**Data entries:**
==================================================
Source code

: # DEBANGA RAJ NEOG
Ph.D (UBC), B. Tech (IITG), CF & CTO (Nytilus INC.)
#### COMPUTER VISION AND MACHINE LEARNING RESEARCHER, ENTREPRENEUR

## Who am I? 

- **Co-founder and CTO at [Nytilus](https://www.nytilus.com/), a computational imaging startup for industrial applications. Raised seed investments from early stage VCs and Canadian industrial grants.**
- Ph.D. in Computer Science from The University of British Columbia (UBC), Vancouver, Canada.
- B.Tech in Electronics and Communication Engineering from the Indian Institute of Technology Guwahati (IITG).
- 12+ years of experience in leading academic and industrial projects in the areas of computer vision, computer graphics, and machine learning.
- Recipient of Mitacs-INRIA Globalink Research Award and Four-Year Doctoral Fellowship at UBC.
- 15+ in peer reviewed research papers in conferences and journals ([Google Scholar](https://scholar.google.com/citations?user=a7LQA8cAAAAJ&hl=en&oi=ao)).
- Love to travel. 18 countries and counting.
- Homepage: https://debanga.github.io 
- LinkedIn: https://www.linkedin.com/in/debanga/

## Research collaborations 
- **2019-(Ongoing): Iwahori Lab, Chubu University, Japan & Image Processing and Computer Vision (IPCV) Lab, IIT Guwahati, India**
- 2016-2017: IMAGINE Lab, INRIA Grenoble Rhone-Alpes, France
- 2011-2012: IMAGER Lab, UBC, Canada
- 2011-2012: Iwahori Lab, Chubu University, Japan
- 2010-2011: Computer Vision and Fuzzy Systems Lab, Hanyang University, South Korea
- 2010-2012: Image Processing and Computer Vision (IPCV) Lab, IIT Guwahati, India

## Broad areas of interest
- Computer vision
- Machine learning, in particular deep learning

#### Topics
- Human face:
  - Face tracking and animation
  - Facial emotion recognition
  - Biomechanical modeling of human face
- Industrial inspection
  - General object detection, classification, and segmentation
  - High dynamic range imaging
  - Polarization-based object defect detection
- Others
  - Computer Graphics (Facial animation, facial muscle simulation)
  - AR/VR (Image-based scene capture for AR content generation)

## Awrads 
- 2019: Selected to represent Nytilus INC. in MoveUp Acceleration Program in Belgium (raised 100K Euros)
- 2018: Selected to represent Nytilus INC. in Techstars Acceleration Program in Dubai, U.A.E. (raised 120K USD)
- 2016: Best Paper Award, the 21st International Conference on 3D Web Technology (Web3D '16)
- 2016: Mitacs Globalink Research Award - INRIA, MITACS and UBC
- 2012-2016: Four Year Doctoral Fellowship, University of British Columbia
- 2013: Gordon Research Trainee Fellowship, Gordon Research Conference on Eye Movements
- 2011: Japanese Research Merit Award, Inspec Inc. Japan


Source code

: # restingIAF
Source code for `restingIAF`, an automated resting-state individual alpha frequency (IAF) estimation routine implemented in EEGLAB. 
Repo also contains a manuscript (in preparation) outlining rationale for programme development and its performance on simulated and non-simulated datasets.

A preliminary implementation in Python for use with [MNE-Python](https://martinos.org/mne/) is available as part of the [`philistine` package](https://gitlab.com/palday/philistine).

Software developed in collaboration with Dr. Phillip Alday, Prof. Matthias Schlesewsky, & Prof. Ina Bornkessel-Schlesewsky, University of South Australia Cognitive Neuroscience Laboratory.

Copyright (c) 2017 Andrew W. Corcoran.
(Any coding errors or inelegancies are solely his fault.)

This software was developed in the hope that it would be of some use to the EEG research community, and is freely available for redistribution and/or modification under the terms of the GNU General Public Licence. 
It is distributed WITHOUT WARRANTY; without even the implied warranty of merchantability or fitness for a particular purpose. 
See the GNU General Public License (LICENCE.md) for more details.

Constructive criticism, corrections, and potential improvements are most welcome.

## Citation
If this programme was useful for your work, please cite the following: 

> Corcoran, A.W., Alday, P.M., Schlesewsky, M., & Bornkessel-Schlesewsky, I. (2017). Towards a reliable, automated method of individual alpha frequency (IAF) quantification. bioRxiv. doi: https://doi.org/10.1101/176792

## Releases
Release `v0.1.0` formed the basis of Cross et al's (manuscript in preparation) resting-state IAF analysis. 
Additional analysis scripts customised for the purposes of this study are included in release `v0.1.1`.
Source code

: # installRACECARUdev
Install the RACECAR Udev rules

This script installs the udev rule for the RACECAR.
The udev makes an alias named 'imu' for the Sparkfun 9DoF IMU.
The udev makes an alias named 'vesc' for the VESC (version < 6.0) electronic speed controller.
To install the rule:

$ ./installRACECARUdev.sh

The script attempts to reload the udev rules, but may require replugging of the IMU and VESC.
==================================================
**Problem details:**
Reproduce the data in its entirety, matching each character.

**Task output:**
Source code

: # DEBANGA RAJ NEOG
Ph.D (UBC), B. Tech (IITG), CF & CTO (Nytilus INC.)
#### COMPUTER VISION AND MACHINE LEARNING RESEARCHER, ENTREPRENEUR

## Who am I? 

- **Co-founder and CTO at [Nytilus](https://www.nytilus.com/), a computational imaging startup for industrial applications. Raised seed investments from early stage VCs and Canadian industrial grants.**
- Ph.D. in Computer Science from The University of British Columbia (UBC), Vancouver, Canada.
- B.Tech in Electronics and Communication Engineering from the Indian Institute of Technology Guwahati (IITG).
- 12+ years of experience in leading academic and industrial projects in the areas of computer vision, computer graphics, and machine learning.
- Recipient of Mitacs-INRIA Globalink Research Award and Four-Year Doctoral Fellowship at UBC.
- 15+ in peer reviewed research papers in conferences and journals ([Google Scholar](https://scholar.google.com/citations?user=a7LQA8cAAAAJ&hl=en&oi=ao)).
- Love to travel. 18 countries and counting.
- Homepage: https://debanga.github.io 
- LinkedIn: https://www.linkedin.com/in/debanga/

## Research collaborations 
- **2019-(Ongoing): Iwahori Lab, Chubu University, Japan & Image Processing and Computer Vision (IPCV) Lab, IIT Guwahati, India**
- 2016-2017: IMAGINE Lab, INRIA Grenoble Rhone-Alpes, France
- 2011-2012: IMAGER Lab, UBC, Canada
- 2011-2012: Iwahori Lab, Chubu University, Japan
- 2010-2011: Computer Vision and Fuzzy Systems Lab, Hanyang University, South Korea
- 2010-2012: Image Processing and Computer Vision (IPCV) Lab, IIT Guwahati, India

## Broad areas of interest
- Computer vision
- Machine learning, in particular deep learning

#### Topics
- Human face:
  - Face tracking and animation
  - Facial emotion recognition
  - Biomechanical modeling of human face
- Industrial inspection
  - General object detection, classification, and segmentation
  - High dynamic range imaging
  - Polarization-based object defect detection
- Others
  - Computer Graphics (Facial animation, facial muscle simulation)
  - AR/VR (Image-based scene capture for AR content generation)

## Awrads 
- 2019: Selected to represent Nytilus INC. in MoveUp Acceleration Program in Belgium (raised 100K Euros)
- 2018: Selected to represent Nytilus INC. in Techstars Acceleration Program in Dubai, U.A.E. (raised 120K USD)
- 2016: Best Paper Award, the 21st International Conference on 3D Web Technology (Web3D '16)
- 2016: Mitacs Globalink Research Award - INRIA, MITACS and UBC
- 2012-2016: Four Year Doctoral Fellowship, University of British Columbia
- 2013: Gordon Research Trainee Fellowship, Gordon Research Conference on Eye Movements
- 2011: Japanese Research Merit Award, Inspec Inc. Japan


Source code

: # restingIAF
Source code for `restingIAF`, an automated resting-state individual alpha frequency (IAF) estimation routine implemented in EEGLAB. 
Repo also contains a manuscript (in preparation) outlining rationale for programme development and its performance on simulated and non-simulated datasets.

A preliminary implementation in Python for use with [MNE-Python](https://martinos.org/mne/) is available as part of the [`philistine` package](https://gitlab.com/palday/philistine).

Software developed in collaboration with Dr. Phillip Alday, Prof. Matthias Schlesewsky, & Prof. Ina Bornkessel-Schlesewsky, University of South Australia Cognitive Neuroscience Laboratory.

Copyright (c) 2017 Andrew W. Corcoran.
(Any coding errors or inelegancies are solely his fault.)

This software was developed in the hope that it would be of some use to the EEG research community, and is freely available for redistribution and/or modification under the terms of the GNU General Public Licence. 
It is distributed WITHOUT WARRANTY; without even the implied warranty of merchantability or fitness for a particular purpose. 
See the GNU General Public License (LICENCE.md) for more details.

Constructive criticism, corrections, and potential improvements are most welcome.

## Citation
If this programme was useful for your work, please cite the following: 

> Corcoran, A.W., Alday, P.M., Schlesewsky, M., & Bornkessel-Schlesewsky, I. (2017). Towards a reliable, automated method of individual alpha frequency (IAF) quantification. bioRxiv. doi: https://doi.org/10.1101/176792

## Releases
Release `v0.1.0` formed the basis of Cross et al's (manuscript in preparation) resting-state IAF analysis. 
Additional analysis scripts customised for the purposes of this study are included in release `v0.1.1`.
Source code

: # installRACECARUdev
Install the RACECAR Udev rules

This script installs the udev rule for the RACECAR.
The udev makes an alias named 'imu' for the Sparkfun 9DoF IMU.
The udev makes an alias named 'vesc' for the VESC (version < 6.0) electronic speed controller.
To install the rule:

$ ./installRACECARUdev.sh

The script attempts to reload the udev rules, but may require replugging of the IMU and VESC.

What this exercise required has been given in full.